**WHAT NEEDS TO BE DONE**
Every line of the data below that holds the string "theoremstyle" needs to be reported.

BEGIN STORED DATA

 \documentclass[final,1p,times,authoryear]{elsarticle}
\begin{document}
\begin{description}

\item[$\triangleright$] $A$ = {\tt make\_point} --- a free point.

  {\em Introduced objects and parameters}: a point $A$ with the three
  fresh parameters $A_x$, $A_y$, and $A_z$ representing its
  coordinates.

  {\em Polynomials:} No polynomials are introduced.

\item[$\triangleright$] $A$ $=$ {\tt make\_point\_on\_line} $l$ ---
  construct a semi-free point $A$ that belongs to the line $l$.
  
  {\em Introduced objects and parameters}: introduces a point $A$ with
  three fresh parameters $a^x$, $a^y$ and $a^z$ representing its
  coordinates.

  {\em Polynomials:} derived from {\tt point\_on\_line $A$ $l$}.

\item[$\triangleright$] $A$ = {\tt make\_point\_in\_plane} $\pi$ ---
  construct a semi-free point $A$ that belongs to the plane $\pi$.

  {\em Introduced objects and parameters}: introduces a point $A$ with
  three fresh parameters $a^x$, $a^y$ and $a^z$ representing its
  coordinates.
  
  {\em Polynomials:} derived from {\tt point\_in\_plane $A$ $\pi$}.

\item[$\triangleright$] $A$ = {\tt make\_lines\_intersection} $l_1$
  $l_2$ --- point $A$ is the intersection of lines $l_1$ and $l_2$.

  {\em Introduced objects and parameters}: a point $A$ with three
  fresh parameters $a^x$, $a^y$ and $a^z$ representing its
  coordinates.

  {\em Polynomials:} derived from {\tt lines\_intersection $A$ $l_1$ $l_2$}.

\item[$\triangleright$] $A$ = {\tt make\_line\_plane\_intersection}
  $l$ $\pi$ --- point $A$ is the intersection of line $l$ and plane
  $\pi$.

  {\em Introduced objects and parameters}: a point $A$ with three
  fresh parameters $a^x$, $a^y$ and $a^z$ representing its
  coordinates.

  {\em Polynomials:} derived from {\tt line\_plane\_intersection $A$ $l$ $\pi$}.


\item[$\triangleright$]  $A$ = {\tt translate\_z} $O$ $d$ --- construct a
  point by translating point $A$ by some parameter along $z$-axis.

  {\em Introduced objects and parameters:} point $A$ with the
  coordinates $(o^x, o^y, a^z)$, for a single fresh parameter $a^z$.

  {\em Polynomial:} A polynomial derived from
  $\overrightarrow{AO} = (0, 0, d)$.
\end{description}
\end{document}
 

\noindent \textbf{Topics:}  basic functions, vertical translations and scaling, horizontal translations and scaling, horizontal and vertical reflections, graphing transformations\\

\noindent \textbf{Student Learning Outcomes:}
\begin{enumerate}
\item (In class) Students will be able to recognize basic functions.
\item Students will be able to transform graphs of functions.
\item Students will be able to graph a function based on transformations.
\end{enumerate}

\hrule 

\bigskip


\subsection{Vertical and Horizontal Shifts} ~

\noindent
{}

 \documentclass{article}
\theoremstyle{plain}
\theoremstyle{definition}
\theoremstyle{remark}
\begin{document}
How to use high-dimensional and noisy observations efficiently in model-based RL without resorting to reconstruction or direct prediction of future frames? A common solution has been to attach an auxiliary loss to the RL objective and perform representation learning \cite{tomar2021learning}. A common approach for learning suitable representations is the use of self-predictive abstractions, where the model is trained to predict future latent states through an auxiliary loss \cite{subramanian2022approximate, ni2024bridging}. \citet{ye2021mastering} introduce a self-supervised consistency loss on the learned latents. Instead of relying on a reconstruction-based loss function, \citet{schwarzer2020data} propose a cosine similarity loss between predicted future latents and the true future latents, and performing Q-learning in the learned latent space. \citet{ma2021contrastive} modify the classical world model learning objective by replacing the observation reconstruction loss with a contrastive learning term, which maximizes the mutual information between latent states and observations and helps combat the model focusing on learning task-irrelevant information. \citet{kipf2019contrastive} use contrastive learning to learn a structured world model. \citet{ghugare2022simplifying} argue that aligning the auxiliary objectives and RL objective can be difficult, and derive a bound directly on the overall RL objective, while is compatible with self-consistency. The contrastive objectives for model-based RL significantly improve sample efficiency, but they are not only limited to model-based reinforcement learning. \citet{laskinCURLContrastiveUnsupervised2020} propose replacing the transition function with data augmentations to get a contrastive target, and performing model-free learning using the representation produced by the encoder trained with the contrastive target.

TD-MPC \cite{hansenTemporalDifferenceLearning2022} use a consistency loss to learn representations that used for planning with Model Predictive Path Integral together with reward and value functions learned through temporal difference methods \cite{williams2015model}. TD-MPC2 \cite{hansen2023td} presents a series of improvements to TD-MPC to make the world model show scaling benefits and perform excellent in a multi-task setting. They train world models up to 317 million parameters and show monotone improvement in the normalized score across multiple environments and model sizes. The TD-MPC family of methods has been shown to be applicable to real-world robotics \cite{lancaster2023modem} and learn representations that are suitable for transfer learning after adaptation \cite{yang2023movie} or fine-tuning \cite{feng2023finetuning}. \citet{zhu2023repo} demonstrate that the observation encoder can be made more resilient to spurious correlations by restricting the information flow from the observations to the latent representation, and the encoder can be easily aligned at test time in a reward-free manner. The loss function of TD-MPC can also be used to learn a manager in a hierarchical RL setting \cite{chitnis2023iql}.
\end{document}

END STORED DATA

**OUTPUT FOR THIS EXERCISE**
\theoremstyle{plain}
\theoremstyle{definition}
\theoremstyle{remark}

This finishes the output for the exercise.